Velanai Island (வேலணை, Velanaitivu), also known as Leiden in Dutch, or Kayts Island, is a small island off the coast of the Jaffna Peninsula in the north of Sri Lanka. There are a number of villages within the island, such as Allaipiddy, Mankumpan, Velanai, Saravanai, Puliyankoodal, Suruvil, Naranthanai, Kayts and Karampon.

The majority of the island's inhabitants are Hindus, along with a sizeable minority of Christians. There are a number of Hindu temples along with a few churches on the island.

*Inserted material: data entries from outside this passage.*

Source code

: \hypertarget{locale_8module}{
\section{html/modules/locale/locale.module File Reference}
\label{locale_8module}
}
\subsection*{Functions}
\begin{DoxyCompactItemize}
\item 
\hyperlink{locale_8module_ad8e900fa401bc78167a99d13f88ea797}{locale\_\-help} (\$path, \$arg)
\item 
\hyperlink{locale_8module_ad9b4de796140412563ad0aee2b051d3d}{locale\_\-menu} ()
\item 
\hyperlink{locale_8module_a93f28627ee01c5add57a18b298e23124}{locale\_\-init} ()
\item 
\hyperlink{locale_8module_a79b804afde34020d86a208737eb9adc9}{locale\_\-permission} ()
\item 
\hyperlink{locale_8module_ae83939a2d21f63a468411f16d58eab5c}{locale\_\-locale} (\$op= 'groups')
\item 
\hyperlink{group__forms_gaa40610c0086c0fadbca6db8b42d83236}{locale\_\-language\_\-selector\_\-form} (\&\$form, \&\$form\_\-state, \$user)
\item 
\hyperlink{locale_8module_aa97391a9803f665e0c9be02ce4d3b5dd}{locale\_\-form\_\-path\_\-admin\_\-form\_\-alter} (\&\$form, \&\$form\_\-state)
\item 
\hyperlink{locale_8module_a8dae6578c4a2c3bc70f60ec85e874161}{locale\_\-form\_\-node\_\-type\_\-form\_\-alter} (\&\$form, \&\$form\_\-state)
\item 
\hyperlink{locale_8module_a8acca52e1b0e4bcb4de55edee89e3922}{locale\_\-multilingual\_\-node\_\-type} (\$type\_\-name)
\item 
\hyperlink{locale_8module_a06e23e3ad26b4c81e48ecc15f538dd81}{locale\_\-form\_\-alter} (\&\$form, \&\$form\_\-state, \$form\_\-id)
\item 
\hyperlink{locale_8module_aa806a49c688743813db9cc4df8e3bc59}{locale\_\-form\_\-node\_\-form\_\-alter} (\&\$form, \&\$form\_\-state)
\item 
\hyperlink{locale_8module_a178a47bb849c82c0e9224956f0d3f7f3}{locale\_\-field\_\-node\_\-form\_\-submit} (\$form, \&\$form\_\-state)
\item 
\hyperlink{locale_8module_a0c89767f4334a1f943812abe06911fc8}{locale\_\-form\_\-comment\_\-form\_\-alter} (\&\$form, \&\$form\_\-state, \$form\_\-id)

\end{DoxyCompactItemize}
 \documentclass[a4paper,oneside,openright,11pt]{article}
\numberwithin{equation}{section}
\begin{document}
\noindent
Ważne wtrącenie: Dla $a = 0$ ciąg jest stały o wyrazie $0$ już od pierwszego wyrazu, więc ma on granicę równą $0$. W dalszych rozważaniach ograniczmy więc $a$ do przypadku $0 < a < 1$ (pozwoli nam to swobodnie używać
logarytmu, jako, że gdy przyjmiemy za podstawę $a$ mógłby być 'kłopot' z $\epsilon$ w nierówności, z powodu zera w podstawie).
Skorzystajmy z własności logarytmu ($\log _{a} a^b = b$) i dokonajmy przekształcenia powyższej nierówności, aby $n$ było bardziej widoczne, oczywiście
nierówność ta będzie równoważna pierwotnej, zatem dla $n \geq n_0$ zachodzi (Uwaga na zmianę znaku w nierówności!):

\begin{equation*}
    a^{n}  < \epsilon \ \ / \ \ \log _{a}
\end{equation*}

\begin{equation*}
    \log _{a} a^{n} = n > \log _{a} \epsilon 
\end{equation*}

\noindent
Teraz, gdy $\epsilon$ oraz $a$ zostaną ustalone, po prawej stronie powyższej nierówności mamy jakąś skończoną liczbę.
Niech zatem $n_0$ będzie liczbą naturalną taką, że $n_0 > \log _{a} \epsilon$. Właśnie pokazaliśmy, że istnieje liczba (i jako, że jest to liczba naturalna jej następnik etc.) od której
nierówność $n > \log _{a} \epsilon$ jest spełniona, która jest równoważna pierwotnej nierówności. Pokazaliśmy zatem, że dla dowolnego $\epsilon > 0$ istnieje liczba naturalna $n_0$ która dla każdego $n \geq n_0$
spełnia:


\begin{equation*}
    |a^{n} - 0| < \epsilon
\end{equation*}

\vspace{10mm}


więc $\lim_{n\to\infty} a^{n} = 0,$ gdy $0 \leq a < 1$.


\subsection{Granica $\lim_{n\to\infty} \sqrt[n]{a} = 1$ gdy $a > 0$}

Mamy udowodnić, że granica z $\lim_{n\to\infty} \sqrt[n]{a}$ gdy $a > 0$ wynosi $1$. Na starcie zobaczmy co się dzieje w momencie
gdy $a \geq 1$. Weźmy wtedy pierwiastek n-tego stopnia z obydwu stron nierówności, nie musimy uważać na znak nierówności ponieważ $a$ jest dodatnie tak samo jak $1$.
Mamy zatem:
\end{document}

The village also consists of a few schools. Sir Vaithilingam Duraiswamy, a member of the State Council of Ceylon during the British colonial period, and his son Yogendra Duraiswamy, a Sri Lankan diplomat, were both born in Velanai.

Velanai was marred by violence during the Sri Lankan Civil War, with the island being the main setting of the Allaipiddy massacre in 2006. In 1992, Major General Denzil Kobbekaduwa and Commodore Mohan Jayamaha were killed along with several senior officers when their Land Rover hit a landmine off Araly Point in Kayts.

==Etymology==
The name Velanai is believed to have been derived from the name of the Tamil god Velan (வேலன்). The goddess Parvathi gave a pointed spear (vel) to her son, the god Murugan (முருகன்) in Velanai.

==Geography and climate==
Velani is located at . It is surrounded by the Palk Strait and lies 6 km south-west of Jaffna town. Though most of Velani district is a level plain and also has maximum elevation of 15 m above mean sea level. The total area of this island is nearly 36 km^{2}.